*Problem details:*
The full set of records is to be reproduced verbatim.

* * * * * * * * *

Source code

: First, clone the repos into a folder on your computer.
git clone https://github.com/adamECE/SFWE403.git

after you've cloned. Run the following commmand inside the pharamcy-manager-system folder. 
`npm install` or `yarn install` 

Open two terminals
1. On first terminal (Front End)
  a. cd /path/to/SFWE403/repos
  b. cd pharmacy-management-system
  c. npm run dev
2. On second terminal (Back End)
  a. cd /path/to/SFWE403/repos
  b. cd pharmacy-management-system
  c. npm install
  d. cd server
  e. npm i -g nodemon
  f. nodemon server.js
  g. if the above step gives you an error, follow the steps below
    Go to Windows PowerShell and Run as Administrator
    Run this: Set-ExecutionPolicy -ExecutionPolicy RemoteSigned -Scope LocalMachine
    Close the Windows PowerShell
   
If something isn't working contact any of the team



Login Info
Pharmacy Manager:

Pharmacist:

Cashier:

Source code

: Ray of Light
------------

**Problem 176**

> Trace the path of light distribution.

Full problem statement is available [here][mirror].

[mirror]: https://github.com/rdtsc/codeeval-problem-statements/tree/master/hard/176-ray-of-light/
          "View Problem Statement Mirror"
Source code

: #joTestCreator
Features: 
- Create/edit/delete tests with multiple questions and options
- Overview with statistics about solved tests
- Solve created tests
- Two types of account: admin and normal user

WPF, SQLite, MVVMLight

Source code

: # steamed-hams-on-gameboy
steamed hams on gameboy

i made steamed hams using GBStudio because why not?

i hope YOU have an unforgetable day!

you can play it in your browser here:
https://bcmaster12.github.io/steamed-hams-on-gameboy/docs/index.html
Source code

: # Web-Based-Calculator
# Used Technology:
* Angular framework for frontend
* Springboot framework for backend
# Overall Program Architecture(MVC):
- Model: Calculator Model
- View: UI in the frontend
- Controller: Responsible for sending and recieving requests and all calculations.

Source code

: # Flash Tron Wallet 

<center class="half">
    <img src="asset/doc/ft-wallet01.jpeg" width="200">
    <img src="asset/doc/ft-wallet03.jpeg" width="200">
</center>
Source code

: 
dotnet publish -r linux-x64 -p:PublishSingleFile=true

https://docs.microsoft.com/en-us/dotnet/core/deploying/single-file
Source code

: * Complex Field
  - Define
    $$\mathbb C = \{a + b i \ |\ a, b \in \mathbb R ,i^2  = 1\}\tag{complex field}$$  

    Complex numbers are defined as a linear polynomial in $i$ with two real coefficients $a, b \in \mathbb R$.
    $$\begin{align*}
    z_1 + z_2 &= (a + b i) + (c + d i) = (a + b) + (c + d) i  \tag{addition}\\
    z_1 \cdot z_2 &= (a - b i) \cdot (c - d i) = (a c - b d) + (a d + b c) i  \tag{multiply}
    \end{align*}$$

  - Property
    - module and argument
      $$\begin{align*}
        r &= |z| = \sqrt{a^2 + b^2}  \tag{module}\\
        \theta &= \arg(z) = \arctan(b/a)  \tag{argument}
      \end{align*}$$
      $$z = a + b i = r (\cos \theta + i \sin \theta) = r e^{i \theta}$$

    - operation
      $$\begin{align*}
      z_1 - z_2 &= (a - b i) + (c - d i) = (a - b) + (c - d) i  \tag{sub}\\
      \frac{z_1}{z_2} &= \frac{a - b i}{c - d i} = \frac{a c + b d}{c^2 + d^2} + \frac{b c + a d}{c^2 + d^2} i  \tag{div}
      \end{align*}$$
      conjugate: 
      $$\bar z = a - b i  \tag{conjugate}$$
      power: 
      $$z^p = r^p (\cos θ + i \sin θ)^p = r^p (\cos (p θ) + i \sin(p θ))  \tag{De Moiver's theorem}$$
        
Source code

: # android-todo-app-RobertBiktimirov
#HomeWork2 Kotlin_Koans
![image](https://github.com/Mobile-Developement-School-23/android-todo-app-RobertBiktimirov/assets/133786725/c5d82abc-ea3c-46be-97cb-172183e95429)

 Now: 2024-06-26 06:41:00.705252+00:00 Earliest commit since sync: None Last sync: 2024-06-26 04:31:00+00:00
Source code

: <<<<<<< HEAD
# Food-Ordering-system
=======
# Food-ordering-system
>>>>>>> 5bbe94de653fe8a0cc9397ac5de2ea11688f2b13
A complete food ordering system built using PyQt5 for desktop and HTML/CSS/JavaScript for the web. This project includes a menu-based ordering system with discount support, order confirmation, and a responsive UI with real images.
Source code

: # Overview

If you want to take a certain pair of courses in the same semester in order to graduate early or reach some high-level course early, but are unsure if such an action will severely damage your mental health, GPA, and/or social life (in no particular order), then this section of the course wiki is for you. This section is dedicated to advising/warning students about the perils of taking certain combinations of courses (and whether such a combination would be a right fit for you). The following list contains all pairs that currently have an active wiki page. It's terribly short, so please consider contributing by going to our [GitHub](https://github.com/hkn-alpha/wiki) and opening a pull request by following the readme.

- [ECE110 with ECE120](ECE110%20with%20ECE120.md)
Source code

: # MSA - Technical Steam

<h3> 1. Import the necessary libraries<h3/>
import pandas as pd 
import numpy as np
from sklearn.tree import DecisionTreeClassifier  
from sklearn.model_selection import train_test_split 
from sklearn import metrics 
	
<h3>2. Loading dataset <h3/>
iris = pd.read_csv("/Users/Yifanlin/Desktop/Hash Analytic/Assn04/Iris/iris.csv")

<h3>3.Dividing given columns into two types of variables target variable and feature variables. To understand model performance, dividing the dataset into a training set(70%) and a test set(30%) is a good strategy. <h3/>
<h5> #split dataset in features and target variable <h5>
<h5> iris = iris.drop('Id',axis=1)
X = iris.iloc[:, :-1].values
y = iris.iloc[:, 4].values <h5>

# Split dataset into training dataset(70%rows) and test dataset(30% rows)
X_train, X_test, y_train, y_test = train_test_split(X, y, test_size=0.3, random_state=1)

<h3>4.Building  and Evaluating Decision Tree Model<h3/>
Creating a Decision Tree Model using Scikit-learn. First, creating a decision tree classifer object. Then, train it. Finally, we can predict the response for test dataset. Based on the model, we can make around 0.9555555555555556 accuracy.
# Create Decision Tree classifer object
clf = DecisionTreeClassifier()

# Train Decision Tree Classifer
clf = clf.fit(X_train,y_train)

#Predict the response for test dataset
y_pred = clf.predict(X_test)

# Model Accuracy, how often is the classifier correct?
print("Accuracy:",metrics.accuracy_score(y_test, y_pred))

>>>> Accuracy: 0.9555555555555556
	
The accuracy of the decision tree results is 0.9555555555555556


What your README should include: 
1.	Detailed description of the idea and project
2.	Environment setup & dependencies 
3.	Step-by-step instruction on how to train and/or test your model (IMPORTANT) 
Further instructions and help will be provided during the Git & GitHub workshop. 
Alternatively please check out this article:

* * * * * * * * *

*Answer to this task:*
Source code

: First, clone the repos into a folder on your computer.
git clone https://github.com/adamECE/SFWE403.git

after you've cloned. Run the following commmand inside the pharamcy-manager-system folder. 
`npm install` or `yarn install` 

Open two terminals
1. On first terminal (Front End)
  a. cd /path/to/SFWE403/repos
  b. cd pharmacy-management-system
  c. npm run dev
2. On second terminal (Back End)
  a. cd /path/to/SFWE403/repos
  b. cd pharmacy-management-system
  c. npm install
  d. cd server
  e. npm i -g nodemon
  f. nodemon server.js
  g. if the above step gives you an error, follow the steps below
    Go to Windows PowerShell and Run as Administrator
    Run this: Set-ExecutionPolicy -ExecutionPolicy RemoteSigned -Scope LocalMachine
    Close the Windows PowerShell
   
If something isn't working contact any of the team



Login Info
Pharmacy Manager:

Pharmacist:

Cashier:

Source code

: Ray of Light
------------

**Problem 176**

> Trace the path of light distribution.

Full problem statement is available [here][mirror].

[mirror]: https://github.com/rdtsc/codeeval-problem-statements/tree/master/hard/176-ray-of-light/
          "View Problem Statement Mirror"
Source code

: #joTestCreator
Features: 
- Create/edit/delete tests with multiple questions and options
- Overview with statistics about solved tests
- Solve created tests
- Two types of account: admin and normal user

WPF, SQLite, MVVMLight

Source code

: # steamed-hams-on-gameboy
steamed hams on gameboy

i made steamed hams using GBStudio because why not?

i hope YOU have an unforgetable day!

you can play it in your browser here:
https://bcmaster12.github.io/steamed-hams-on-gameboy/docs/index.html
Source code

: # Web-Based-Calculator
# Used Technology:
* Angular framework for frontend
* Springboot framework for backend
# Overall Program Architecture(MVC):
- Model: Calculator Model
- View: UI in the frontend
- Controller: Responsible for sending and recieving requests and all calculations.

Source code

: # Flash Tron Wallet 

<center class="half">
    <img src="asset/doc/ft-wallet01.jpeg" width="200">
    <img src="asset/doc/ft-wallet03.jpeg" width="200">
</center>
Source code

: 
dotnet publish -r linux-x64 -p:PublishSingleFile=true

https://docs.microsoft.com/en-us/dotnet/core/deploying/single-file
Source code

: * Complex Field
  - Define
    $$\mathbb C = \{a + b i \ |\ a, b \in \mathbb R ,i^2  = 1\}\tag{complex field}$$  

    Complex numbers are defined as a linear polynomial in $i$ with two real coefficients $a, b \in \mathbb R$.
    $$\begin{align*}
    z_1 + z_2 &= (a + b i) + (c + d i) = (a + b) + (c + d) i  \tag{addition}\\
    z_1 \cdot z_2 &= (a - b i) \cdot (c - d i) = (a c - b d) + (a d + b c) i  \tag{multiply}
    \end{align*}$$

  - Property
    - module and argument
      $$\begin{align*}
        r &= |z| = \sqrt{a^2 + b^2}  \tag{module}\\
        \theta &= \arg(z) = \arctan(b/a)  \tag{argument}
      \end{align*}$$
      $$z = a + b i = r (\cos \theta + i \sin \theta) = r e^{i \theta}$$

    - operation
      $$\begin{align*}
      z_1 - z_2 &= (a - b i) + (c - d i) = (a - b) + (c - d) i  \tag{sub}\\
      \frac{z_1}{z_2} &= \frac{a - b i}{c - d i} = \frac{a c + b d}{c^2 + d^2} + \frac{b c + a d}{c^2 + d^2} i  \tag{div}
      \end{align*}$$
      conjugate: 
      $$\bar z = a - b i  \tag{conjugate}$$
      power: 
      $$z^p = r^p (\cos θ + i \sin θ)^p = r^p (\cos (p θ) + i \sin(p θ))  \tag{De Moiver's theorem}$$
        
Source code

: # android-todo-app-RobertBiktimirov
#HomeWork2 Kotlin_Koans
![image](https://github.com/Mobile-Developement-School-23/android-todo-app-RobertBiktimirov/assets/133786725/c5d82abc-ea3c-46be-97cb-172183e95429)

 Now: 2024-06-26 06:41:00.705252+00:00 Earliest commit since sync: None Last sync: 2024-06-26 04:31:00+00:00
Source code

: <<<<<<< HEAD
# Food-Ordering-system
=======
# Food-ordering-system
>>>>>>> 5bbe94de653fe8a0cc9397ac5de2ea11688f2b13
A complete food ordering system built using PyQt5 for desktop and HTML/CSS/JavaScript for the web. This project includes a menu-based ordering system with discount support, order confirmation, and a responsive UI with real images.
Source code

: # Overview

If you want to take a certain pair of courses in the same semester in order to graduate early or reach some high-level course early, but are unsure if such an action will severely damage your mental health, GPA, and/or social life (in no particular order), then this section of the course wiki is for you. This section is dedicated to advising/warning students about the perils of taking certain combinations of courses (and whether such a combination would be a right fit for you). The following list contains all pairs that currently have an active wiki page. It's terribly short, so please consider contributing by going to our [GitHub](https://github.com/hkn-alpha/wiki) and opening a pull request by following the readme.

- [ECE110 with ECE120](ECE110%20with%20ECE120.md)
Source code

: # MSA - Technical Steam

<h3> 1. Import the necessary libraries<h3/>
import pandas as pd 
import numpy as np
from sklearn.tree import DecisionTreeClassifier  
from sklearn.model_selection import train_test_split 
from sklearn import metrics 
	
<h3>2. Loading dataset <h3/>
iris = pd.read_csv("/Users/Yifanlin/Desktop/Hash Analytic/Assn04/Iris/iris.csv")

<h3>3.Dividing given columns into two types of variables target variable and feature variables. To understand model performance, dividing the dataset into a training set(70%) and a test set(30%) is a good strategy. <h3/>
<h5> #split dataset in features and target variable <h5>
<h5> iris = iris.drop('Id',axis=1)
X = iris.iloc[:, :-1].values
y = iris.iloc[:, 4].values <h5>

# Split dataset into training dataset(70%rows) and test dataset(30% rows)
X_train, X_test, y_train, y_test = train_test_split(X, y, test_size=0.3, random_state=1)

<h3>4.Building  and Evaluating Decision Tree Model<h3/>
Creating a Decision Tree Model using Scikit-learn. First, creating a decision tree classifer object. Then, train it. Finally, we can predict the response for test dataset. Based on the model, we can make around 0.9555555555555556 accuracy.
# Create Decision Tree classifer object
clf = DecisionTreeClassifier()

# Train Decision Tree Classifer
clf = clf.fit(X_train,y_train)

#Predict the response for test dataset
y_pred = clf.predict(X_test)

# Model Accuracy, how often is the classifier correct?
print("Accuracy:",metrics.accuracy_score(y_test, y_pred))

>>>> Accuracy: 0.9555555555555556
	
The accuracy of the decision tree results is 0.9555555555555556


What your README should include: 
1.	Detailed description of the idea and project
2.	Environment setup & dependencies 
3.	Step-by-step instruction on how to train and/or test your model (IMPORTANT) 
Further instructions and help will be provided during the Git & GitHub workshop. 
Alternatively please check out this article:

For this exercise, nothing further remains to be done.